Copy out all lines from the material that contain the string "const".

___

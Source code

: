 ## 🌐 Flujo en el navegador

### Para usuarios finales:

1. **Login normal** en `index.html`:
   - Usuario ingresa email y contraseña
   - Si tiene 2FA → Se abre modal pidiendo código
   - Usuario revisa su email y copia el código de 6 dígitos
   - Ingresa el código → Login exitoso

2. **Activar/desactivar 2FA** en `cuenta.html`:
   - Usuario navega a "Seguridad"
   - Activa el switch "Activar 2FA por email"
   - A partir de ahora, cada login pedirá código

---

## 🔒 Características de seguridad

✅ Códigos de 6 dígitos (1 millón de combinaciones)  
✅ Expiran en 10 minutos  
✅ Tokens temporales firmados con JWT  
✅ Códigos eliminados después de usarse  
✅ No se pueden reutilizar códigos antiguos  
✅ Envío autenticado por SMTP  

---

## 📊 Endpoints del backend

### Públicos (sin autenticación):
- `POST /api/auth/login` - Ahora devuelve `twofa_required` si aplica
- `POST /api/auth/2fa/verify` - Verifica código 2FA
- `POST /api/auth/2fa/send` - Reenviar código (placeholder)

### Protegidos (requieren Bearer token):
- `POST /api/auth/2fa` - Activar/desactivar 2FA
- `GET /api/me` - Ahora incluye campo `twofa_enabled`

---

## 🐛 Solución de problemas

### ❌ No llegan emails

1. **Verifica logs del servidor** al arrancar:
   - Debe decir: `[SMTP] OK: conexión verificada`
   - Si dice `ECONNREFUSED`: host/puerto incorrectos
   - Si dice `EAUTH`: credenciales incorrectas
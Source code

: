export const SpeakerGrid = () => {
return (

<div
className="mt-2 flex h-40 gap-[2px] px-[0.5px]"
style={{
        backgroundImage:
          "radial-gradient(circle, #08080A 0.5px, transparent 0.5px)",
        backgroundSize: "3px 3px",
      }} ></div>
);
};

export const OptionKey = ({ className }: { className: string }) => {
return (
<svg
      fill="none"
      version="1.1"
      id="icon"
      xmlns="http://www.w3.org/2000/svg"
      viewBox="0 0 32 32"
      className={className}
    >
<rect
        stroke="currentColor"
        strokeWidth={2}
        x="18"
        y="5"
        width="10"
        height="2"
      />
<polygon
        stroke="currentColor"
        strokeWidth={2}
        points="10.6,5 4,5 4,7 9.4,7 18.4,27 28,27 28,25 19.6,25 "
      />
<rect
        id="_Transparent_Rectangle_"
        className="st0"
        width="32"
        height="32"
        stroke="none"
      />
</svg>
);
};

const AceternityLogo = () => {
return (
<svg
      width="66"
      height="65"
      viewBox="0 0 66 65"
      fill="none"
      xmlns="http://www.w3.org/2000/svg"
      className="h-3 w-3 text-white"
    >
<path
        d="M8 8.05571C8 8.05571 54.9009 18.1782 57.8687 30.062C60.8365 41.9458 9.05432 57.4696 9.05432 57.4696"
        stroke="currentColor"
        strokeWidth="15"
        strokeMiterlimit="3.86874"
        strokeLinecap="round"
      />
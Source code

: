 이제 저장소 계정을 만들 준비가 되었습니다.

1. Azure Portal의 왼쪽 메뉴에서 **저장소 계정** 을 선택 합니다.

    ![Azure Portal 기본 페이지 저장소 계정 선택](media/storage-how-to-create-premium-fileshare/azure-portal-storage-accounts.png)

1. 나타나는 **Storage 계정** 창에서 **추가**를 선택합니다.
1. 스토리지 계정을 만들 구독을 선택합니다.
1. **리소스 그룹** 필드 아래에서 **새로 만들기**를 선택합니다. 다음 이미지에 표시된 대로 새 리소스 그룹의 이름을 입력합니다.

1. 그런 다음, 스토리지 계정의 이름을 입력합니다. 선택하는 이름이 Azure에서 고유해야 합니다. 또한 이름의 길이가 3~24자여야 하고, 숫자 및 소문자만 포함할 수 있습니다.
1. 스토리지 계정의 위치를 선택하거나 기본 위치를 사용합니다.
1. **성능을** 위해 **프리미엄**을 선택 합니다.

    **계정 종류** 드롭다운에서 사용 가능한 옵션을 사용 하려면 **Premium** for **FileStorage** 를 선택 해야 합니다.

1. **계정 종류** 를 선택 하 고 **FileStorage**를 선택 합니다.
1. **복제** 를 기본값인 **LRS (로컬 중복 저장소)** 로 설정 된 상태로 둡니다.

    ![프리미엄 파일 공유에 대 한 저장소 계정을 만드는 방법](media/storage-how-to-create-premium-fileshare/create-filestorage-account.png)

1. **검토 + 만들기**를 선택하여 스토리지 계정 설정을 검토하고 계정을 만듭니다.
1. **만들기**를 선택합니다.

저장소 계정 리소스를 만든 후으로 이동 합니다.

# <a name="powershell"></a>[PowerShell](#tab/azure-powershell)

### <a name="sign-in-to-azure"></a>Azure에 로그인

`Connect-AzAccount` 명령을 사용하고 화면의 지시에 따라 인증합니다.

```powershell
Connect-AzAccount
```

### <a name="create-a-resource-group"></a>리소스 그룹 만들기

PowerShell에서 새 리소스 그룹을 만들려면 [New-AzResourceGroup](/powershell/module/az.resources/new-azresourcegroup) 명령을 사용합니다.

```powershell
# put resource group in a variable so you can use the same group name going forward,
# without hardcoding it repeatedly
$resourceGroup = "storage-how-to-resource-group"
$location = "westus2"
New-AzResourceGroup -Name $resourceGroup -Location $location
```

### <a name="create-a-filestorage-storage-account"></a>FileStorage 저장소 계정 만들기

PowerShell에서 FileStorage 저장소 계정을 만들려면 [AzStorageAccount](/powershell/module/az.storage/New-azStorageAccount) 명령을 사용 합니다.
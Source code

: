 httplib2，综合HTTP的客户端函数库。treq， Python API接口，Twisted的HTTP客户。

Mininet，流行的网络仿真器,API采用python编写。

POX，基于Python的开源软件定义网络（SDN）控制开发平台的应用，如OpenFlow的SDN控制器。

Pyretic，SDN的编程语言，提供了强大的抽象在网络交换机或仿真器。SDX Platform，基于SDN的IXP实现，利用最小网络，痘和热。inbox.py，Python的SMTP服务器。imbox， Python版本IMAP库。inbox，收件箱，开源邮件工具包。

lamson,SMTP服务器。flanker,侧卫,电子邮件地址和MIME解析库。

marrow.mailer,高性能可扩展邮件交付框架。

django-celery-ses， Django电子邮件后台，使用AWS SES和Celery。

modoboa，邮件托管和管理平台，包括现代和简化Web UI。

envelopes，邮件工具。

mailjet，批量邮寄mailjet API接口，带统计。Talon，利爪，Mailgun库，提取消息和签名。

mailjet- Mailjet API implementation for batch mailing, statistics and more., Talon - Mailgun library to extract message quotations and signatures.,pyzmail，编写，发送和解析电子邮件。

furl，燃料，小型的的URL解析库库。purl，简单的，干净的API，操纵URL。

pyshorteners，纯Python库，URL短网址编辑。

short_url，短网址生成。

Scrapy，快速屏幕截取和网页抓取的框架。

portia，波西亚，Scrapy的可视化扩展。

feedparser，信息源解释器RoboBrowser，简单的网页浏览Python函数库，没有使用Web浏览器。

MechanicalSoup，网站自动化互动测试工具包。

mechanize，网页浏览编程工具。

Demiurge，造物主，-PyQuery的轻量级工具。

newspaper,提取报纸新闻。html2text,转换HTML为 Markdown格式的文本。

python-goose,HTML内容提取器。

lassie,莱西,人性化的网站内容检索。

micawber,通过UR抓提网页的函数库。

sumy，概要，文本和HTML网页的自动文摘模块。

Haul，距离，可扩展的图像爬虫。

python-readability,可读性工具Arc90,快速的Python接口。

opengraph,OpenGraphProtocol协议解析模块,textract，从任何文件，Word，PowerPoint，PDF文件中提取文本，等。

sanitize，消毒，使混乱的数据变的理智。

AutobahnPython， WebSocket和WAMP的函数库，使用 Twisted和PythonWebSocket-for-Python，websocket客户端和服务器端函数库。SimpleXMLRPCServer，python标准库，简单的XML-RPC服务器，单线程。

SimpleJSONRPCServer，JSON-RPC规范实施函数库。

___

■ REPLY
:export const SpeakerGrid = () => {
export const OptionKey = ({ className }: { className: string }) => {
const AceternityLogo = () => {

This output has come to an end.